= George J. Sicard =

American attorney

George J. Sicard (February 24, 1838 - August 26, 1904) was an American attorney who was a law partner of Grover Cleveland.

==Early life==
Sicard was born in New York City on February 24, 1838. He was the youngest son of prominent merchant Stephen Sicard (1795–1839) and Lydia Eliza ( Hunt) Sicard (1813–1888). Among his siblings were Stephen Sicard and Rear Admiral Montgomery Sicard.
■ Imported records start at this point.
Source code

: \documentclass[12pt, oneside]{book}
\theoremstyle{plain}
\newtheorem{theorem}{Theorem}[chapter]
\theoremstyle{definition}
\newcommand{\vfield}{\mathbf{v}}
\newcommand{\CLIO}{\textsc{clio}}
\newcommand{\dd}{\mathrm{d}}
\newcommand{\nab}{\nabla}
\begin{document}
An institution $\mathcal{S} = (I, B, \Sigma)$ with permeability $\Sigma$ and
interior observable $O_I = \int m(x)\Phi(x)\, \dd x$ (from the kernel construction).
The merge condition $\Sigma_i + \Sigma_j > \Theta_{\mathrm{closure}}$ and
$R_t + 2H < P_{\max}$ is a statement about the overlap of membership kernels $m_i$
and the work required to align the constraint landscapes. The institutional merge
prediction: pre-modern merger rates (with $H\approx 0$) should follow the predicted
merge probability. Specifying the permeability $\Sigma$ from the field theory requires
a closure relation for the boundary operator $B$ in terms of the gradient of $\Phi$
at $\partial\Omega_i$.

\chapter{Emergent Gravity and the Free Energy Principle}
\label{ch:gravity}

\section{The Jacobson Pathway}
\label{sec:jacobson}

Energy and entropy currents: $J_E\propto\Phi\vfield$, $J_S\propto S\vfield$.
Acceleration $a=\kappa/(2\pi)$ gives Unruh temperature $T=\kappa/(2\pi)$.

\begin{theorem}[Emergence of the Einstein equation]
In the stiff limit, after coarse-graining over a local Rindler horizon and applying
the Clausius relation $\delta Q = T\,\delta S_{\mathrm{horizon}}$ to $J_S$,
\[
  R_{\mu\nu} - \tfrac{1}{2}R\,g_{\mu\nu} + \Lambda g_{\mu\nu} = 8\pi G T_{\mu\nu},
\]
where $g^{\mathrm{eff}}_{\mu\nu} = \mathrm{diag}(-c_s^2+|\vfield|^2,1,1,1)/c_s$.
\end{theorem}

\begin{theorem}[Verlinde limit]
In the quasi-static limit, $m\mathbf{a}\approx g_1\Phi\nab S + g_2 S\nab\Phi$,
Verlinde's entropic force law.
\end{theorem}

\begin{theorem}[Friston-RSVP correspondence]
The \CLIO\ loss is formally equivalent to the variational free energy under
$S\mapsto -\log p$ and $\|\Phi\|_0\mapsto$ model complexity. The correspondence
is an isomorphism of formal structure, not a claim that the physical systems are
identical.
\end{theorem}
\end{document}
After the death of his father in 1839, his mother brought the family to Utica, New York, where her father, Montgomery Hunt, was the long-time cashier of the Bank of Utica.

His maternal uncle was Ward Hunt, Chief Judge of the New York Court of Appeals who was appointed Associate Justice of the Supreme Court of the United States by President Ulysses S. Grant.
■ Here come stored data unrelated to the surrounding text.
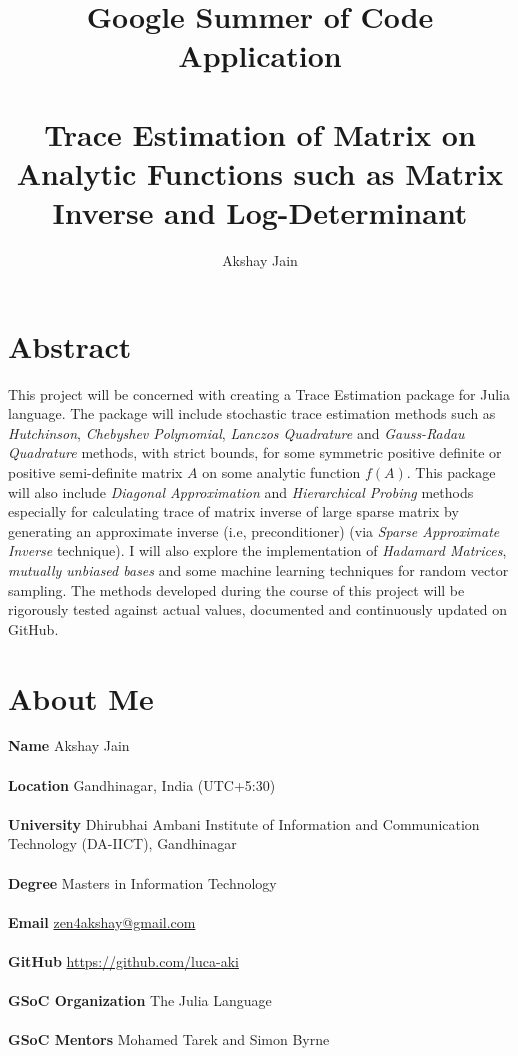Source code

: \documentclass[12]{article}
\begin{document}
\begin{titlepage}
\title{
	\textbf{Google Summer of Code Application}\\~\\
	Trace Estimation of Matrix on Analytic Functions such as Matrix Inverse and Log-Determinant
}	

\author{Akshay Jain}
\date{}
\maketitle
\tableofcontents
\end{titlepage}

\section{Abstract}

This project will be concerned with creating a Trace Estimation package for Julia language. The package will include stochastic trace estimation methods such as \textit{Hutchinson}, \textit{Chebyshev Polynomial}, \textit{Lanczos Quadrature} and \textit{Gauss-Radau Quadrature} methods, with strict bounds, for some symmetric positive definite or positive semi-definite matrix $A$ on some analytic function $f(A)$. This package will also include \textit{Diagonal Approximation} and \textit{Hierarchical Probing} methods especially for calculating trace of matrix inverse of large sparse matrix by generating an approximate inverse (i.e, preconditioner) (via \textit{Sparse Approximate Inverse} technique). I will also explore the implementation of \textit{Hadamard Matrices}, \textit{mutually unbiased bases} and some machine learning techniques for random vector sampling. The methods developed during the course of this project will be rigorously tested against actual values, documented and continuously updated on GitHub.

\section{About Me}
\bigskip
\textbf{Name} Akshay Jain\\~\\
\textbf{Location} Gandhinagar, India (UTC+5:30)\\~\\    
\textbf{University} Dhirubhai Ambani Institute of Information and Communication Technology (DA-IICT), Gandhinagar\\~\\
\textbf{Degree} Masters in Information Technology\\~\\
\textbf{Email} \href{mailto:zen4akshay@gmail.com}{zen4akshay@gmail.com}\\~\\
\textbf{GitHub} \url{https://github.com/luca-aki}\\~\\
\textbf{GSoC Organization} The Julia Language\\~\\
\textbf{GSoC Mentors} Mohamed Tarek and Simon Byrne\\
\end{document}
Sicard prepared for college at the Utica Free Academy before entering Hamilton College, of which he was an 1859 graduate. In Syracuse, he studied law in the offices of Hunt & Waterman before he was admitted to the bar in 1861.

==Career==
After being admitted to the bar, he opened a law office in Utica before moving to Buffalo, New York in 1868 as the Assistant U.S. District Attorney under District Attorney William Dorsheimer (the Lieutenant Governor of New York from 1875 to 1879). Sicard and Dorsheimer had a law practice together until 1872 after which he practice by himself for nine years.
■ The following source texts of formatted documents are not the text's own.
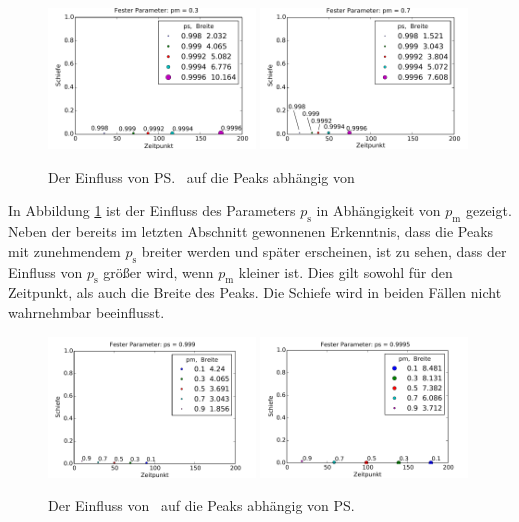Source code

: \begin{figure}[h]
\includegraphics[width=0.49\textwidth]{bilder/ps/psfest_pm03}
\includegraphics[width=0.49\textwidth]{bilder/ps/psfest_pm07}
\caption{Der Einfluss von \ps\ auf die Peaks abhängig von \pm}
\label{einfluss_ps_1}
\end{figure}

In Abbildung \ref{einfluss_ps_1} ist der Einfluss des Parameters $p_{\text{s}}$ in Abhängigkeit von $p_{\text{m}}$ gezeigt. Neben der bereits im letzten Abschnitt gewonnenen Erkenntnis, dass die Peaks mit zunehmendem $p_{\text{s}}$ breiter werden und später erscheinen, ist zu sehen, dass der Einfluss von $p_{\text{s}}$ größer wird, wenn $p_{\text{m}}$ kleiner ist. Dies gilt sowohl für den Zeitpunkt, als auch die Breite des Peaks. Die Schiefe wird in beiden Fällen nicht wahrnehmbar beeinflusst.

\begin{figure}[h]
\includegraphics[width=0.49\textwidth]{bilder/pm/pmfest_ps0999}
\includegraphics[width=0.49\textwidth]{bilder/pm/pmfest_ps09995}
\caption{Der Einfluss von \pm\ auf die Peaks abhängig von \ps}
\label{einfluss_pm_1}
\end{figure}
In 1881, Sicard formed a law partnership with Grover Cleveland and Wilson S. Bissell known as Cleveland, Sicard & Bissell. They practiced together until Cleveland became governor in 1883 and a new partnership was formed with Bissell and Charles W. Goodyear known as Bissell, Sicard & Goodyear. They practiced together until 1887 when Goodyear left the practice of law to focus on his family's lumber and railroad interest. After which Sicard and Bissell formed Bissell, Sicard, Bissell & Carey (with junior partners, Herbert Porter Bissell, a cousin of Wilson Bissell, and Martin C. Carey) until 1893 when Bissell left to become Postmaster General in President Cleveland's cabinet. Sicard left the partnership in 1896, but continued maintained his own practice. (Note: Bissell & Carey later became Bissell, Carey & Cooke when Walter Platt Cooke joined. Another member was Lyman M. Bass, the son of Lyman K. Bass (Cleveland's former law partner), and the firm eventually became Kenefick, Cooke & Mitchell.)

==Personal life==
In 1872 Sicard was married to Sara Esther Movius (1850–1907), a daughter of Julius Movius of Buffalo. Together, they were the parents of two sons and a daughter, including:

- Edward M. Sicard (1875–1908), a Yale graduate and attorney who was killed in a car accident.
- Josephine Sicard (b. 1877)
- George Hallam Sicard (b. 1885), who was a professor at Hamilton College.

Sicard died at his home, 196 North Street, Buffalo, New York on August 26, 1904.